One great object of the constitution in conferring upon the President a qualified negative upon the legislation of Congress, was to protect minorities from injustice and oppression by majorities. The equality of their representation in the Senate, and the veto power of the President, are the constitutional guaranties which the smaller States have that their rights will be respected. Without these guaranties all their interests would be at the mercy of majorities in Congress representing the larger States. To the smaller and weaker States, therefore, the preservation of this power, and its exercise upon proper occasions demanding it, is of vital importance. They ratified the constitution, and entered into the Union, securing to themselves an equal representation with the larger States in the Senate; and they agreed to be bound by all laws passed by Congress upon the express condition, and none other, that they should be approved by the President, or passed, his objections to the contrary notwithstanding, by a vote of two-thirds of both Houses. Upon this condition they have a right to insist, as a part of the compact to which they gave their assent.

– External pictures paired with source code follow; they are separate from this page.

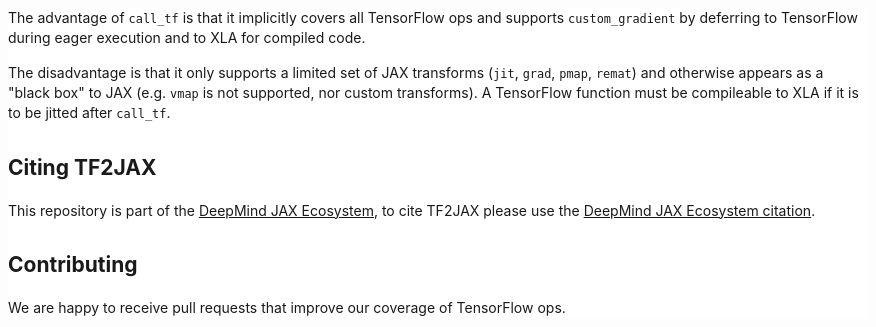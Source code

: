 The advantage of `call_tf` is that it implicitly covers all TensorFlow ops and
supports `custom_gradient` by deferring to TensorFlow during eager execution and
to XLA for compiled code.

The disadvantage is that it only supports a limited set of JAX transforms
(`jit`, `grad`, `pmap`, `remat`) and otherwise appears as a "black box" to
JAX (e.g. `vmap` is not supported, nor custom transforms). A TensorFlow function
must be compileable to XLA if it is to be jitted after `call_tf`.

## Citing TF2JAX

This repository is part of the [DeepMind JAX Ecosystem], to cite TF2JAX please
use the [DeepMind JAX Ecosystem citation].

## Contributing

We are happy to receive pull requests that improve our coverage of TensorFlow
ops.

[DeepMind JAX Ecosystem]: https://deepmind.com/blog/article/using-jax-to-accelerate-our-research "DeepMind JAX Ecosystem"
[DeepMind JAX Ecosystem citation]: https://github.com/deepmind/jax/blob/main/deepmind2020jax.txt "Citation"
[JAX]: https://github.com/google/jax "JAX on GitHub"
[TensorFlow]: https://github.com/tensorflow/tensorflow "TensorFlow on GitHub"
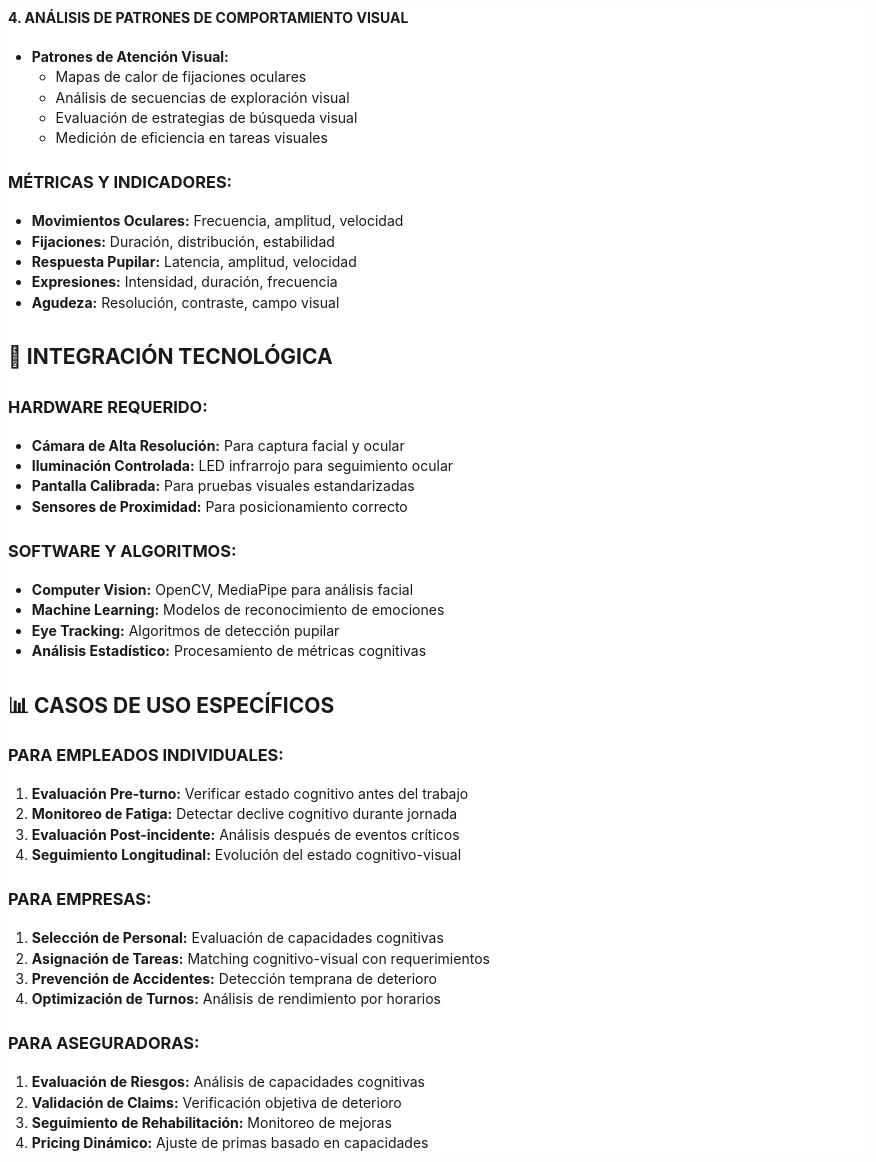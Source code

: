 #### **4. ANÁLISIS DE PATRONES DE COMPORTAMIENTO VISUAL**
- **Patrones de Atención Visual:**
  - Mapas de calor de fijaciones oculares
  - Análisis de secuencias de exploración visual
  - Evaluación de estrategias de búsqueda visual
  - Medición de eficiencia en tareas visuales

### **MÉTRICAS Y INDICADORES:**
- **Movimientos Oculares:** Frecuencia, amplitud, velocidad
- **Fijaciones:** Duración, distribución, estabilidad
- **Respuesta Pupilar:** Latencia, amplitud, velocidad
- **Expresiones:** Intensidad, duración, frecuencia
- **Agudeza:** Resolución, contraste, campo visual

## 🔬 INTEGRACIÓN TECNOLÓGICA

### **HARDWARE REQUERIDO:**
- **Cámara de Alta Resolución:** Para captura facial y ocular
- **Iluminación Controlada:** LED infrarrojo para seguimiento ocular
- **Pantalla Calibrada:** Para pruebas visuales estandarizadas
- **Sensores de Proximidad:** Para posicionamiento correcto

### **SOFTWARE Y ALGORITMOS:**
- **Computer Vision:** OpenCV, MediaPipe para análisis facial
- **Machine Learning:** Modelos de reconocimiento de emociones
- **Eye Tracking:** Algoritmos de detección pupilar
- **Análisis Estadístico:** Procesamiento de métricas cognitivas

## 📊 CASOS DE USO ESPECÍFICOS

### **PARA EMPLEADOS INDIVIDUALES:**
1. **Evaluación Pre-turno:** Verificar estado cognitivo antes del trabajo
2. **Monitoreo de Fatiga:** Detectar declive cognitivo durante jornada
3. **Evaluación Post-incidente:** Análisis después de eventos críticos
4. **Seguimiento Longitudinal:** Evolución del estado cognitivo-visual

### **PARA EMPRESAS:**
1. **Selección de Personal:** Evaluación de capacidades cognitivas
2. **Asignación de Tareas:** Matching cognitivo-visual con requerimientos
3. **Prevención de Accidentes:** Detección temprana de deterioro
4. **Optimización de Turnos:** Análisis de rendimiento por horarios

### **PARA ASEGURADORAS:**
1. **Evaluación de Riesgos:** Análisis de capacidades cognitivas
2. **Validación de Claims:** Verificación objetiva de deterioro
3. **Seguimiento de Rehabilitación:** Monitoreo de mejoras
4. **Pricing Dinámico:** Ajuste de primas basado en capacidades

A bill might be passed by Congress against the will of the whole. people of a particular State, and against the votes of its senators and all its representatives. However prejudicial it might be to the interest of such State, it would be bound by it if the President shall approve it, or it shall be passed by a vote of two-thirds of both Houses; but it has a right to demand that the President shall exercise his constitutional power and arrest it, if his judgment is against it. If he surrender this power, or fail to exercise it in a case where he cannot approve, it would make his formal approval a mere mockery, and would be itself a violation of the constitution, and the dissenting State would become bound by a law which had not been passed according to the sanctions of the constitution.

The objection to the exercise of the veto power is founded upon an idea respecting the popular will, which, if carried out, would annihilate State sovereignty, and substitute for the present federal government a consolidation, directed by a supposed numerical majority. A revolution of the government would be silently effected, and the States would be subjected to laws to which they had never given their constitutional consent.

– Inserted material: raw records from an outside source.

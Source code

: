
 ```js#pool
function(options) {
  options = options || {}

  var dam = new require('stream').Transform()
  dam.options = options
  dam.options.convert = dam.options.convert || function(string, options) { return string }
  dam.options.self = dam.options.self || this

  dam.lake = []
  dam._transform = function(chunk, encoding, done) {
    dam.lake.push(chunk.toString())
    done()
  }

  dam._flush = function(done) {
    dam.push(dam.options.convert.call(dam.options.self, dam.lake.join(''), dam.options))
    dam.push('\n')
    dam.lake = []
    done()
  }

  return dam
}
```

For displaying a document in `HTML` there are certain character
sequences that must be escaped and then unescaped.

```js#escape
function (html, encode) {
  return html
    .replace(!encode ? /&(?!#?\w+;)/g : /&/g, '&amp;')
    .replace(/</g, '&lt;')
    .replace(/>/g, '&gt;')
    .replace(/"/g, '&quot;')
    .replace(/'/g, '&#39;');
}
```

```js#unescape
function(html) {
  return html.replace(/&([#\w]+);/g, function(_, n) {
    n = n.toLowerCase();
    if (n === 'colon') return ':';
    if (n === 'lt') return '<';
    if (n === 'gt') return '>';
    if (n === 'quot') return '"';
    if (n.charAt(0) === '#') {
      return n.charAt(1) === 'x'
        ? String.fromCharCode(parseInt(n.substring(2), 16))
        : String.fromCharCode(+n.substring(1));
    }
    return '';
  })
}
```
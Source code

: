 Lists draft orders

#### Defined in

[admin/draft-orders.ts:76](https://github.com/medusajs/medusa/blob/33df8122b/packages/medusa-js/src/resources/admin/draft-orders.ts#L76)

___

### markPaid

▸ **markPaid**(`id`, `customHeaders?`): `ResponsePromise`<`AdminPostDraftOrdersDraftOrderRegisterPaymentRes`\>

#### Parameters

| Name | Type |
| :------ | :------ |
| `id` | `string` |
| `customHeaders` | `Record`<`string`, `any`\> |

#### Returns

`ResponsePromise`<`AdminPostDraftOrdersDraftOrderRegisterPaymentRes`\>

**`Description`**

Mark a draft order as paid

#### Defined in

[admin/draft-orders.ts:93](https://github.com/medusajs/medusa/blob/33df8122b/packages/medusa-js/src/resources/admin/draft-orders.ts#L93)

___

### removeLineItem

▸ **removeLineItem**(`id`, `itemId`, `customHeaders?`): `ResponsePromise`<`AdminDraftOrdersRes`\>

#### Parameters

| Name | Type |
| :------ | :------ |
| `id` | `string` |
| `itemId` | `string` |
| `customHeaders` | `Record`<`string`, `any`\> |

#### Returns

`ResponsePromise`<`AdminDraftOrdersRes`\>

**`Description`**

The Supreme Court of the United States is invested with the power to declare, and has declared; acts of Congress passed with the concurrence of the Senate, the House of Representatives, and the approval of the President, to be unconstitutional and void; and yet none, it is presumed, can be found, who will be disposed to strip this highest judicial tribunal under the constitution of this acknowledged power-a power necessary alike to its independence and the rights of individuals.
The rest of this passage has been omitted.